Exercise objective: Wherever a line holds the word "name", copy that line from the data.
Dataset content below:
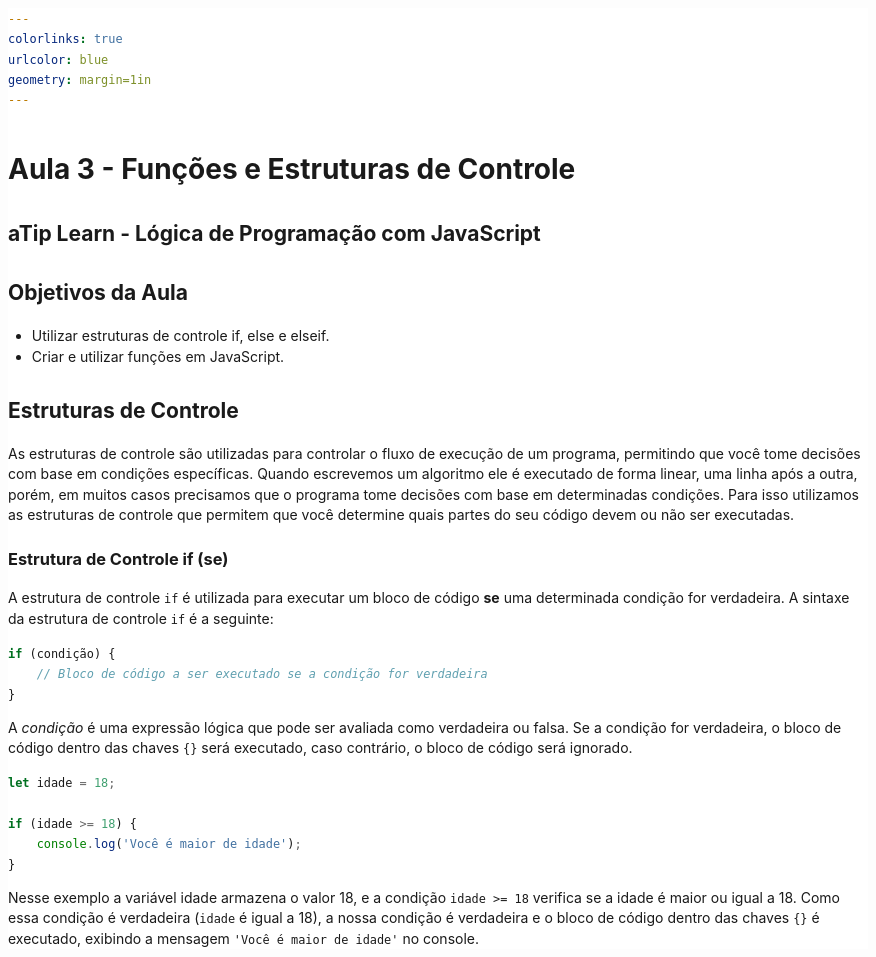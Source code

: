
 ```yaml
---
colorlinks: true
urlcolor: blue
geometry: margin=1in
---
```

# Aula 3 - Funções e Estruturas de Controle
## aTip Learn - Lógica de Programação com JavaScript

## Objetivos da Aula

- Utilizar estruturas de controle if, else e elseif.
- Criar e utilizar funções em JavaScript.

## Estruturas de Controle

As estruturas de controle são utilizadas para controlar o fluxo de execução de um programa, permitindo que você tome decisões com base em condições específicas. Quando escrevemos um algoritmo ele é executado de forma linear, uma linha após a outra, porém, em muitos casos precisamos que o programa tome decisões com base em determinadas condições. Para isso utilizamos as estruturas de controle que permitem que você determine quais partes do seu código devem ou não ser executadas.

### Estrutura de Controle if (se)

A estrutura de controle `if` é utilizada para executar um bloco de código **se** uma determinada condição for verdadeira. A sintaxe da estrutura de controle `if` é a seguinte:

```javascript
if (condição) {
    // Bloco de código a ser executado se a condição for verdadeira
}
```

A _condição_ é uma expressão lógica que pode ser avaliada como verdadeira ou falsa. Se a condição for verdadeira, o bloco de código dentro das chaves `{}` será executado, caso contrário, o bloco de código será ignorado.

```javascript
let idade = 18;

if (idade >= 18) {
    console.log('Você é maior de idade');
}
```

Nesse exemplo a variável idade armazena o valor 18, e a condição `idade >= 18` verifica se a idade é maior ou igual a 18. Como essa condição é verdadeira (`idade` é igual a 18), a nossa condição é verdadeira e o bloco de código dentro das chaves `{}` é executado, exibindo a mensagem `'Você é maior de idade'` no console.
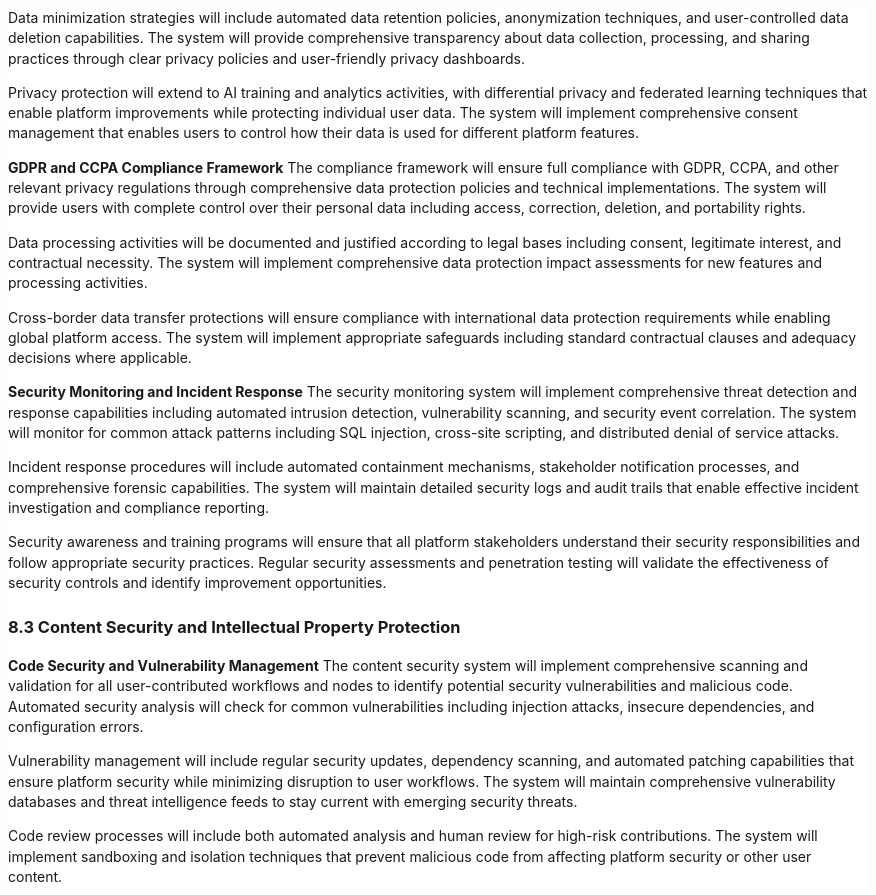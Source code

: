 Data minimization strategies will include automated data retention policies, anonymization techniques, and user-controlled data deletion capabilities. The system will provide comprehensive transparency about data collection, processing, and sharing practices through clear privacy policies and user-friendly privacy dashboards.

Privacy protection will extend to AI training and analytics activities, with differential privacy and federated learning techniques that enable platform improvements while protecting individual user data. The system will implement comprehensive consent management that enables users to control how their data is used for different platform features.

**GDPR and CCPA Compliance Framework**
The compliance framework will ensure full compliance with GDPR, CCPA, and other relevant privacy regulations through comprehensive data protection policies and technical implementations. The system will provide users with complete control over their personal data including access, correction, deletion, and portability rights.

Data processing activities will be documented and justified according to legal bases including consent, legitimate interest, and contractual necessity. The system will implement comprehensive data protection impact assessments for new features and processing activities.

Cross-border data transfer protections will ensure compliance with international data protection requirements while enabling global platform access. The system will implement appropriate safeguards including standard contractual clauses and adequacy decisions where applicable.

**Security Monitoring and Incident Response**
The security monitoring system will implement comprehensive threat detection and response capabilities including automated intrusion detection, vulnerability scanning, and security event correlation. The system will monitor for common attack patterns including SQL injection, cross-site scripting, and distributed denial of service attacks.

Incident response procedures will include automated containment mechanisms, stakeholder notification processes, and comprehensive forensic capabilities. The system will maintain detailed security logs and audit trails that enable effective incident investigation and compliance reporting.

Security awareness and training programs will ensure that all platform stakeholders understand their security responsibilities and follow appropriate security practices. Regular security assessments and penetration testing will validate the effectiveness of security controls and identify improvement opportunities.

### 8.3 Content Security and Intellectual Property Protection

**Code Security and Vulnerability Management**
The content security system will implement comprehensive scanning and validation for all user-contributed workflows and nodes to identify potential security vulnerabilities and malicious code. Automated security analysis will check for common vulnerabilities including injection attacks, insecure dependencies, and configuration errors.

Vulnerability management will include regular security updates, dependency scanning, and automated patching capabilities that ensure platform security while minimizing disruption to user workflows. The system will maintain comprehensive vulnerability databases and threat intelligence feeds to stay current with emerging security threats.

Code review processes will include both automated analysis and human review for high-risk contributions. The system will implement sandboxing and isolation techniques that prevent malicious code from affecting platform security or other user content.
End of Dataset content.
Dataset content below:
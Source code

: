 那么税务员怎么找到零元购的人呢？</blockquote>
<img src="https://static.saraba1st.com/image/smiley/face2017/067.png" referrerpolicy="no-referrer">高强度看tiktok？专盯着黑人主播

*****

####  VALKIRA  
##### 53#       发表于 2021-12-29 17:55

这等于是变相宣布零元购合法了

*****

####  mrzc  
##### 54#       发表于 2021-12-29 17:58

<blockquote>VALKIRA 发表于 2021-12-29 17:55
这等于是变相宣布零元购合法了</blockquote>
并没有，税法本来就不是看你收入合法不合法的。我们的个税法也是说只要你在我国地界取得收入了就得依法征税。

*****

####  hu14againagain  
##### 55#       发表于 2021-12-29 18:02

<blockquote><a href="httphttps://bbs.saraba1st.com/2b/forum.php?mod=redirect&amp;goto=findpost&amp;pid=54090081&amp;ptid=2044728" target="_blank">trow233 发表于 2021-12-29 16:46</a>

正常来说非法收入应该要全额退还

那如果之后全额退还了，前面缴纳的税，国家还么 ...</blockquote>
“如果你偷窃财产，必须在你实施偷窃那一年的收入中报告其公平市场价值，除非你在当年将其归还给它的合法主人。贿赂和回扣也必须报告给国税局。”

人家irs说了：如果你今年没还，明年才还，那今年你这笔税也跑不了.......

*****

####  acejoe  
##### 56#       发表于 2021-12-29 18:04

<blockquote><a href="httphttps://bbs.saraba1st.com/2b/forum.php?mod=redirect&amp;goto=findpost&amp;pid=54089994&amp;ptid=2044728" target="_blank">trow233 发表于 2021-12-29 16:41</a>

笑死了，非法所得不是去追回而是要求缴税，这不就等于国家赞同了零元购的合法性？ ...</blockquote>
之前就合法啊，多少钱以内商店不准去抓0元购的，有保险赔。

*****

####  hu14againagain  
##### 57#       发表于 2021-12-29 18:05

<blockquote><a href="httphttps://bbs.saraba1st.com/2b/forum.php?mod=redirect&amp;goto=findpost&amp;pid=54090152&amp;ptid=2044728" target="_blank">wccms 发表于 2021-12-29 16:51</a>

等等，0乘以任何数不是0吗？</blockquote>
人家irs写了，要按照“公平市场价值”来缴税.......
End of Dataset content.
Dataset content below:
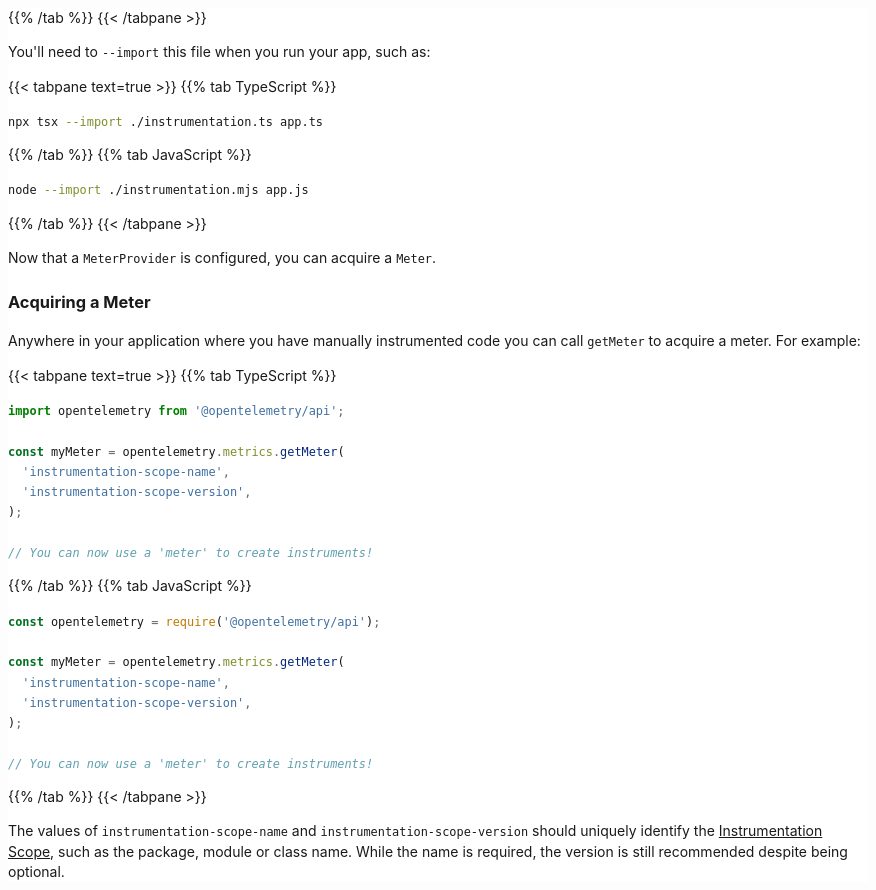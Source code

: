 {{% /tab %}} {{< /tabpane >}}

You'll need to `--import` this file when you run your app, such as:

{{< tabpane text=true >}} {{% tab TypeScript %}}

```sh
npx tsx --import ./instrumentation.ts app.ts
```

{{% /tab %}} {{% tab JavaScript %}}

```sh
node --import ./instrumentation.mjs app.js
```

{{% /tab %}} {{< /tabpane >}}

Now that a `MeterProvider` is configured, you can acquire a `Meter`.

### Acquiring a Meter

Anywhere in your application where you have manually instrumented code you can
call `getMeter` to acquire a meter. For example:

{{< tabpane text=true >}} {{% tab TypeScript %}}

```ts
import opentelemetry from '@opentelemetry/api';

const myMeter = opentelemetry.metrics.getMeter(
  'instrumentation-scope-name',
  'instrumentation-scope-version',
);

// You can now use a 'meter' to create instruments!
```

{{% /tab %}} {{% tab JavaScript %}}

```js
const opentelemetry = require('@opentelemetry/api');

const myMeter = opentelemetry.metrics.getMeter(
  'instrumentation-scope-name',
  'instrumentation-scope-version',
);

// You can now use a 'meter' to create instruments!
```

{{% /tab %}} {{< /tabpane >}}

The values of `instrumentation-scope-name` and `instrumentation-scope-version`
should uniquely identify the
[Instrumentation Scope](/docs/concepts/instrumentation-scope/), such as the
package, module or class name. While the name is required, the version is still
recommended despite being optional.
End of Dataset content.
Output for this task:
  'instrumentation-scope-name',
  'instrumentation-scope-name',
The values of `instrumentation-scope-name` and `instrumentation-scope-version`
package, module or class name. While the name is required, the version is still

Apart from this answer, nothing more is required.